Cette semaine encore, j’ai dû faire ce terrible constat lors d’un pique-nique parisien passé avec une quinzaine de personnes (j’en connaissais la moitié). Trois heures passées ensemble et pas un mot sur l’actualité. Pas un mot sur les émeutes qui ont enflammé le pays il n’y a même pas une semaine. Pas un mot sur n’importe quel sujet de notre temps. Le pique-nique aurait pu se passer il y a 50 ans, ça aurait probablement été le même. Les sujets passionnants pourtant ne manquent pas et sont loin d’être tous politiques (même si presque tout est devenu politique aujourd’hui). Au hasard : l’intelligence artificielle ? On est en train de vivre une révolution technologique en direct et quoi, ça n’intéresse personne ?
Alors, de quoi ont-ils parlé en particulier ? Ça n’a pas loupé : de vacances et de loisirs, le tout entrecoupé de plaisanteries répétées sur le thème de l’alcool. « Ahahah, t’étais encore bien imbibée, toi, l’autre jour ! ». Ne croyez pas que c’était un groupe de prolos, c’était plutôt des gens de la classe moyenne ou plus, des cadres, ingénieurs et compagnie.
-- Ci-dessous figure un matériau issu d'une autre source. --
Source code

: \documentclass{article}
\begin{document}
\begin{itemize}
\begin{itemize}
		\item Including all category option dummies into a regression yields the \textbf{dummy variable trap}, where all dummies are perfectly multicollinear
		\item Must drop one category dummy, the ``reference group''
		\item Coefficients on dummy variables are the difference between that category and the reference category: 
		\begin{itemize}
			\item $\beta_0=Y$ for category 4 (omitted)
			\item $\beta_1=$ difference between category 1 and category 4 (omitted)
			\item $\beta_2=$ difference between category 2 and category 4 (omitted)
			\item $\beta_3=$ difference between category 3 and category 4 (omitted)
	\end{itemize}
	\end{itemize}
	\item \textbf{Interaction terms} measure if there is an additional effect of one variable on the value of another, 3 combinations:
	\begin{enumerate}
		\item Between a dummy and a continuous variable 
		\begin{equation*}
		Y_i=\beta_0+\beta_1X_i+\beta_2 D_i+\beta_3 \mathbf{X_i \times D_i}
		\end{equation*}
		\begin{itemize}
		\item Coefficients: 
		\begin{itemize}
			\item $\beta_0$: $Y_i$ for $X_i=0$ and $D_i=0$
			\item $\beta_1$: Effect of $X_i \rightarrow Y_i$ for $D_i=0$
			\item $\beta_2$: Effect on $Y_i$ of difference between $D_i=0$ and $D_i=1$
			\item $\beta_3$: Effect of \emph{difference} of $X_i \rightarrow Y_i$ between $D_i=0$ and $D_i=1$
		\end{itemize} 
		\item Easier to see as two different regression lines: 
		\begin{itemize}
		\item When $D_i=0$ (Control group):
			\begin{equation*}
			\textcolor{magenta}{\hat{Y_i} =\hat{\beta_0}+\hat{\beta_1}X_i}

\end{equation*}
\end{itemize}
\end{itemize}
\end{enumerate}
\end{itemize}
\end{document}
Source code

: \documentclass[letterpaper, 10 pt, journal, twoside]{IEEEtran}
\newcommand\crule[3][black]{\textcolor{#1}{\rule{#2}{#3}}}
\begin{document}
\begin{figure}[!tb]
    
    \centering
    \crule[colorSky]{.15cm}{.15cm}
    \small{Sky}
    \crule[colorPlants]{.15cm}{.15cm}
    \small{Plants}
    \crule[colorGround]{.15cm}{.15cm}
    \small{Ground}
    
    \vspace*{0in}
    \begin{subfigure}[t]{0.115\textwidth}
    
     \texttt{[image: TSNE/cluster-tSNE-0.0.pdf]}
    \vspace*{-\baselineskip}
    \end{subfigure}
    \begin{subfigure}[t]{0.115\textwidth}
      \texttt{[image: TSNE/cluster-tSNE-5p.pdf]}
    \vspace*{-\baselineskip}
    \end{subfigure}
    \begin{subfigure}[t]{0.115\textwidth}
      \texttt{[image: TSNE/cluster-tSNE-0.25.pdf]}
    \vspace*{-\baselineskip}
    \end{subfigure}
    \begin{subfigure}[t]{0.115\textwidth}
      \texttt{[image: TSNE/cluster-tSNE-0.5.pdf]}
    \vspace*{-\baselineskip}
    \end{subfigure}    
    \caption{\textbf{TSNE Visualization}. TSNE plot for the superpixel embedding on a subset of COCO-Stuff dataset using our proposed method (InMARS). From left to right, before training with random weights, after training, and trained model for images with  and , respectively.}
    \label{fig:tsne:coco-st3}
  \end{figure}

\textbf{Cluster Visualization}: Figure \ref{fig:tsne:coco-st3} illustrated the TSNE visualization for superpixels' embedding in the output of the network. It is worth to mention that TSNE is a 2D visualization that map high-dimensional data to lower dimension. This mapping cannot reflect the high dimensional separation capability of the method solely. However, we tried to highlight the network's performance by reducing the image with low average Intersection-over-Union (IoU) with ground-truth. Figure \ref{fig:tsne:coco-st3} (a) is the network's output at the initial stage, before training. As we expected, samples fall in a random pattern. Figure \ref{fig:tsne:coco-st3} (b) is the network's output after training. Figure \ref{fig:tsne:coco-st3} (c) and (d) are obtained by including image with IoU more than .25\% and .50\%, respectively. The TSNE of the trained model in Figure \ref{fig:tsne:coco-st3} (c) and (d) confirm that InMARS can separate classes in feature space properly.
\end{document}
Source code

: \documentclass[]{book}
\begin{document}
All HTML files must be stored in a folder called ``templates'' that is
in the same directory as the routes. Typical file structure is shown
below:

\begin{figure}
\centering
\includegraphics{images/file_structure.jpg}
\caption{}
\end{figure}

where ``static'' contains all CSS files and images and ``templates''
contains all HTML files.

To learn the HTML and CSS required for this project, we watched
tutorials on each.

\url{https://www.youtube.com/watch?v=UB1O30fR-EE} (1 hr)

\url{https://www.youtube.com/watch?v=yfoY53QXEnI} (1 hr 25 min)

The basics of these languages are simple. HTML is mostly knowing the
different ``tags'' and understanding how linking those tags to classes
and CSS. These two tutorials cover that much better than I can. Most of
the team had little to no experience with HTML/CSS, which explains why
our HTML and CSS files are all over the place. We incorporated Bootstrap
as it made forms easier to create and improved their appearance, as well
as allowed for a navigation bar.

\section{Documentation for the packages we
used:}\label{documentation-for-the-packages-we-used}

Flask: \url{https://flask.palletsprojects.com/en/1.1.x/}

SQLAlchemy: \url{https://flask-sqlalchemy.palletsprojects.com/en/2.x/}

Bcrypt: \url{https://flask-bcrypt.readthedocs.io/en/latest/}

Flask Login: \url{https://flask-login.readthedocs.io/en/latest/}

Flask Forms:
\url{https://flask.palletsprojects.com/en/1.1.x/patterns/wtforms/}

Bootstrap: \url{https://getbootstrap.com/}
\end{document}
Qu’on ne se méprenne pas : j’aime bien aussi avoir des conversations légères, parler de la température de l’air, de L’Amour est dans le Pré, du scandale de la disparition du rhinocéros pour les Choco Fresh. Aucun problème. Mais… que de ça ? Tout le temps ? Les gens n’ont-ils vraiment rien d’autre dans la tête que leurs vacances et les petites choses de leur quotidien ? Aucun autre centre d’intérêt dans l’existence, rien ?
Ce n’est donc pas la première fois que ça m’arrive et c’est pour cela que ça me frappe : je ne compte plus les soirées et les pots concernés par cet espèce de vide intellectuel, de manière générale toutes les occasions où j’ai pu me retrouver au milieu de gens que je n’avais pas l’habitude de fréquenter (ce qui m’a permis de faire le constat parce qu’évidemment, ça ne me fait pas ça avec mes amis proches). D’aucuns voudront m’expliquer que c’est juste du « small talk », que les gens préfèrent éviter les sujets compliqués ou polémiques et juste passer un bon moment. Ah oui, parce que c’est ça, la définition de passer un bon moment : ne parler de rien ? Et ce n’est pas non plus une histoire de manque d’intimité, les conversations sont les mêmes entre les gens qui se connaissent bien.
Sur les sites de rencontres, c’est donc pareil : je ne compte plus non plus le nombre d’annonces Tinder (quand les femmes prennent la peine d’en écrire une…) où je lis en substance « Passions : j’adore voyager et aller boire un verre avec mes amis ». C’est-à-dire que je n’ai pas terminé de lire leur annonce que déjà je m’ennuie en leur compagnie…
On pourrait vite être tenté d’aller trouver une explication dans le niveau intellectuel moyen, et tout ça me rappelle une vieille blagounette avec Einstein qui n’est pas complètement dénuée de sens :
Einstein est à une soirée, quelqu’un vient l’aborder. Einstein lui demande :
– Quel est ton Q.I ?
– 140.
Alors Einstein lui parle de la relativité, des trous noirs…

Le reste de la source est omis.